Let R be a commutative noetherian ring containing a field of characteristic p > 0. Hence p is a prime.

Let I be an ideal of R. The tight closure of I, denoted by I ^* , is another ideal of R containing I. The ideal I ^* is defined as follows.

$z \in I^*$ if and only if there exists a $c \in R$, where c is not contained in any minimal prime ideal of R, such that $c z^{p^e} \in I^{[p^e]}$ for all $e \gg 0$. If R is reduced, then one can instead consider all e > 0.

Here $I^{[p^e]}$ is used to denote the ideal of R generated by the p^e'th powers of elements of I, called the eth Frobenius power of I.

An ideal is called tightly closed if I = I ^* . A ring in which all ideals are tightly closed is called weakly F-regular (for Frobenius regular). A previous major open question in tight closure is whether the operation of tight closure commutes with localization, and so there is the additional notion of F-regular, which says that all ideals of the ring are still tightly closed in localizations of the ring.

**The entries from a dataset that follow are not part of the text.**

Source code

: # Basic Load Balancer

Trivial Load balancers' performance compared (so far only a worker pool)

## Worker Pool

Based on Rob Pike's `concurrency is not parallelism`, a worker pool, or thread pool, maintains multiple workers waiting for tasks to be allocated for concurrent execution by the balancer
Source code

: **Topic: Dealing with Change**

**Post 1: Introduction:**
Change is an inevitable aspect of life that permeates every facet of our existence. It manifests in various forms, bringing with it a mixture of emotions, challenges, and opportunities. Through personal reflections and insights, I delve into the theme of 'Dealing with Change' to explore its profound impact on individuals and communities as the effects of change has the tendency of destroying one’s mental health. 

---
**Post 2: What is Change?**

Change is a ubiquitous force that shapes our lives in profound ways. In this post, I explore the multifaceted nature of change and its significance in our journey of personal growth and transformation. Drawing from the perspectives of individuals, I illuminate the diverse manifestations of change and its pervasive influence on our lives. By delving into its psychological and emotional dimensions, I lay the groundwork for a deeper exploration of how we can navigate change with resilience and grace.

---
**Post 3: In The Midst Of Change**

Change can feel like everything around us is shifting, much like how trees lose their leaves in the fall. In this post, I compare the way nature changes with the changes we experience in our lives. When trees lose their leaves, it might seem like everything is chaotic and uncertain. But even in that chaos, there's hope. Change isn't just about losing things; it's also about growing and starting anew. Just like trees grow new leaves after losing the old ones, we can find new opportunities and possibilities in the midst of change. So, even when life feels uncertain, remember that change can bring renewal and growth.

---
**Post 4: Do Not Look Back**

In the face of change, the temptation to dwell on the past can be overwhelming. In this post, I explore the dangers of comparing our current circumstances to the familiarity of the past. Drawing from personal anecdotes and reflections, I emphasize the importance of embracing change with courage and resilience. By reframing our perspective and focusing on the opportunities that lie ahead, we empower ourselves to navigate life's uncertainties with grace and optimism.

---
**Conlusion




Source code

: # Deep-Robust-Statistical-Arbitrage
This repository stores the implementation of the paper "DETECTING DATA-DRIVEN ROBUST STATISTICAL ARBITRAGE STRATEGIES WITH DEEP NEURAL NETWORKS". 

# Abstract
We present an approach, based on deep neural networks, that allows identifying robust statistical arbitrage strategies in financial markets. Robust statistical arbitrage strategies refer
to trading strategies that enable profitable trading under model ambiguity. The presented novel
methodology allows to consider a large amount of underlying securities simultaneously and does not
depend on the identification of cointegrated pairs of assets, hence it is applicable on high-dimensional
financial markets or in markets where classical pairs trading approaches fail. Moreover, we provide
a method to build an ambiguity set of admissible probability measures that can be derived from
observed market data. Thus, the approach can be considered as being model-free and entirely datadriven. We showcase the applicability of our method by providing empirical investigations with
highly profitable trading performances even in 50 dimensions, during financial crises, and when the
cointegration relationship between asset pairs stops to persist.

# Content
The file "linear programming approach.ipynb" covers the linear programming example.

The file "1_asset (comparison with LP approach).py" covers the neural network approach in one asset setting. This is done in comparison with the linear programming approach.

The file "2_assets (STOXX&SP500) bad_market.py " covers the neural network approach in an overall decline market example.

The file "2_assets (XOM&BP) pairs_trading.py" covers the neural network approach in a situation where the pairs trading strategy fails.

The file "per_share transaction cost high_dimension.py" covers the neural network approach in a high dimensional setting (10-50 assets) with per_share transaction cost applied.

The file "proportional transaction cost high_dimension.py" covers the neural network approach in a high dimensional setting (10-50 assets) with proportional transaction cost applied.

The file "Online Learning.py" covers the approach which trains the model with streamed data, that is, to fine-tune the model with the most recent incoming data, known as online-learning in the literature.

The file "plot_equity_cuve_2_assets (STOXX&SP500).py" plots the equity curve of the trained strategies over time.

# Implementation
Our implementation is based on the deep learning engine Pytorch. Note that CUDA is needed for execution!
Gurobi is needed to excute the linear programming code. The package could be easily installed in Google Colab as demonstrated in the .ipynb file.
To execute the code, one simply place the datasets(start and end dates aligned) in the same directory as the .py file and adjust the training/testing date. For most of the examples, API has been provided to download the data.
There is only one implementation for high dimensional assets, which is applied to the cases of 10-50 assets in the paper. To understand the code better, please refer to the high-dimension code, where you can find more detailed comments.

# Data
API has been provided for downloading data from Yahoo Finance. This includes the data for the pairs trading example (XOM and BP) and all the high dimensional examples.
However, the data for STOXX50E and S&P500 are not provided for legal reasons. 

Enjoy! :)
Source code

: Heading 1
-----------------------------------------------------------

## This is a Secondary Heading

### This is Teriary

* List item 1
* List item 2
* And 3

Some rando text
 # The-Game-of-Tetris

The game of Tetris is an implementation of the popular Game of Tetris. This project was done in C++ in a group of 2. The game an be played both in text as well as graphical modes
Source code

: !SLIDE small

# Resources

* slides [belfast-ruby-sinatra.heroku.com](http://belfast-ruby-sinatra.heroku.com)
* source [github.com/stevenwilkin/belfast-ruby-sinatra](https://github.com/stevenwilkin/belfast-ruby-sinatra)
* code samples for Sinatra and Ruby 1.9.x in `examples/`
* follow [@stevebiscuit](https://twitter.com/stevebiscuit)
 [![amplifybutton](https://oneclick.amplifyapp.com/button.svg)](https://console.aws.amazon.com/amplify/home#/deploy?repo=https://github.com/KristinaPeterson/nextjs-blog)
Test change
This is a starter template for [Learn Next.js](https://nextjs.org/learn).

In October 2007, Paul Monsky announced in a talk at Brandeis University that he and Brenner have found a counterexample to the localization property of tight closure. A preprint of this result is also available on the mathematics arXiv. However, there is still an open question of whether every weakly F-regular ring is F-regular (that is, if every ideal in a ring is tightly closed, is every ideal in every localization of that ring also tightly closed).

External links

• Abstract of Monsky's talk
• Preprint on the example of Monsky and Brenner that tight closure does not commute with localization.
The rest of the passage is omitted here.